- These malicious USB sticks come preloaded with keystrokes.
- In one incident, the stick was delivered with a letter that appeared to be from the ‘Best Buy’.
Malicious attacks using USB flash drives dropped in offices or public places are not uncommon. But researchers at Trustwave Spiderlabs have investigated a new attack that comes disguised using gift cards.
What does the report say?
According to researchers, these malicious USB sticks come preloaded with an emulated USB keyboard to inject keystrokes. In one such incident, the attack came in the form of a letter that appeared to be from the retail chain ‘Best Buy’. It offered a free $50 gift card to its loyal customers. To make it more convincing, the letter included a USB drive that claimed to contain a list of items to spend on.
What’s the catch?
The USB drive that comes with the letter is a trick to entice users to collect an item (s) for a given free gift card. However, this is where the things become sneaky. The USB device actually contains an Arduino microcontroller ATMEGA32U4 programmed to emulate a USB keyboard.

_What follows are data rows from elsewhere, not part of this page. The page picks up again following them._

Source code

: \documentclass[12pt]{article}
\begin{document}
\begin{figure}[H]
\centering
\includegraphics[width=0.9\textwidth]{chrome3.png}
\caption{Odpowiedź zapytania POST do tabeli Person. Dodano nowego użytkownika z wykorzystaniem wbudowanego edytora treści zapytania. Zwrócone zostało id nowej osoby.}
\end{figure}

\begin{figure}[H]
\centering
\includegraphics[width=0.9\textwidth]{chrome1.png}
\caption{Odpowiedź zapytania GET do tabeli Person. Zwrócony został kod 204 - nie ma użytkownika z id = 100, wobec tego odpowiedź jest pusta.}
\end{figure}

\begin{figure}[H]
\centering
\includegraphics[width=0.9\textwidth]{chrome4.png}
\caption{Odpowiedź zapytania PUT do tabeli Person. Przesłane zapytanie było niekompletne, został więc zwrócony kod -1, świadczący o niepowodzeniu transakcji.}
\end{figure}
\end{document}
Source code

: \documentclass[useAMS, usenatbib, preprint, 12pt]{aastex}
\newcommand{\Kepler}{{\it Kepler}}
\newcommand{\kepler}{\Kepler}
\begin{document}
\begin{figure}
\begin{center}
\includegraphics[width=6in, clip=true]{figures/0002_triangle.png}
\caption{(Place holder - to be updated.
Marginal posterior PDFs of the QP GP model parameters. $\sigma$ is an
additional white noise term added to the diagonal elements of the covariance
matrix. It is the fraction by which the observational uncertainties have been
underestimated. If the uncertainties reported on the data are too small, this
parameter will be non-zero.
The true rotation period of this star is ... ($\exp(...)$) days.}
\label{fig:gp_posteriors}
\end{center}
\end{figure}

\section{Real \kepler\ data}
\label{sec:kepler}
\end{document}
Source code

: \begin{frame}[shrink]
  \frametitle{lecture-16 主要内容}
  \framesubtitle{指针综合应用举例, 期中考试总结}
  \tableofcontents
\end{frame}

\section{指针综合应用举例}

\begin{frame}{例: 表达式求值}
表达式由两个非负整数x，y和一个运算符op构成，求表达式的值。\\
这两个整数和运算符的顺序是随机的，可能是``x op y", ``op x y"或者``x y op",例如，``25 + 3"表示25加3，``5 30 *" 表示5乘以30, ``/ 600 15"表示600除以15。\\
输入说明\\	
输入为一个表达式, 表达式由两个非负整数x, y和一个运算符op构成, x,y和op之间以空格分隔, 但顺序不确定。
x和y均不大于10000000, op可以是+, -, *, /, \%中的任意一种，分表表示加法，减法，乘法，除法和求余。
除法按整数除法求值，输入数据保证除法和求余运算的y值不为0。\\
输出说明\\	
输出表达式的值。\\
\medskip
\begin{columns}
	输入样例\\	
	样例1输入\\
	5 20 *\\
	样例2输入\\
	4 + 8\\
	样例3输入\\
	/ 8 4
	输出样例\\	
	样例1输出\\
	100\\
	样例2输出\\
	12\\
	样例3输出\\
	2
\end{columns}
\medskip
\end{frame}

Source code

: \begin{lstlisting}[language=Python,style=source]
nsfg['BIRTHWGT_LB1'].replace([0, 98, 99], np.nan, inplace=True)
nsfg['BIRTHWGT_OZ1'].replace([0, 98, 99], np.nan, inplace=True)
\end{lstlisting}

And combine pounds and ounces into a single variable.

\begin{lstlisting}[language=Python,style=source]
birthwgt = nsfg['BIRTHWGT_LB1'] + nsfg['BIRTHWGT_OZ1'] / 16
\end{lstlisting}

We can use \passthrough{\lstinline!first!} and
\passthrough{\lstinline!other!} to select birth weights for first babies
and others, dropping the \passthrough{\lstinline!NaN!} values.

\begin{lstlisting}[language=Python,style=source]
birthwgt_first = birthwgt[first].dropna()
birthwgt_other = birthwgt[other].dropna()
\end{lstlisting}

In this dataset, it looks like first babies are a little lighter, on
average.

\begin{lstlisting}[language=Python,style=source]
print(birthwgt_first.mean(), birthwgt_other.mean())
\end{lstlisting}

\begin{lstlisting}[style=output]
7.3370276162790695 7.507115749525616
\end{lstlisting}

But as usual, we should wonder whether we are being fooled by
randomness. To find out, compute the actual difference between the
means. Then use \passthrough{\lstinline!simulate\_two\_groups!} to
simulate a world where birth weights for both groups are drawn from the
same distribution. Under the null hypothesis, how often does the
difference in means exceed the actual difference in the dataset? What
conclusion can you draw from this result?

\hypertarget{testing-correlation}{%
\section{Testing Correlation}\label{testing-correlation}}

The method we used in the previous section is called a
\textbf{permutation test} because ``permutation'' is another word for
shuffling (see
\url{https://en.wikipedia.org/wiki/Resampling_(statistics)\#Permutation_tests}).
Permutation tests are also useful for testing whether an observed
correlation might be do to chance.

Since USB keyboards are trusted devices on most systems, malicious commands can be easily injected on victims’ computers without any hassle.
Trustwave researchers inspected a malicious drive with serial number ‘HW-374’. “A quick Google search for this string found a “BadUSB Leonardo USB ATMEGA32U4” for sale on ‘shopee.tw’,” explained researchers.
The USB thumb drive looks fairly ordinary. But according to Trustwave, it’s actually designed to deliver malicious code - using a Powershell command - that can hijack a Windows system.
What happens in the background?
Once the victim plugs in the malicious USB drive, the computer is tricked to display a message that claims the USB has malfunctioned. But in reality, the thumb drive is secretly hijacking the computer to link up the hacker’s command and control server.
A host of information is collected from a target system and sent back to the C2 server. This includes username, hostname, user’s system privilege, computer model, memory capacity, OS serial number, language code, number of users, OS build, OS version, free memory available and more.
“After this gathered information is sent to the C2 server. The main Jscript code enters an infinite loop sleeping for 2 minutes in each loop iteration then getting a new command from the command and control,” researchers noted.
Bottom line
To summarize, this technique of reprogramming USB devices is used by cybercriminals in the wild. Expanding on this further, the FBI has revealed that the campaign’s IOCs matched to that of the FIN7 threat actor group. The cybercrime group had adopted the technique to deliver GRIFFON malware.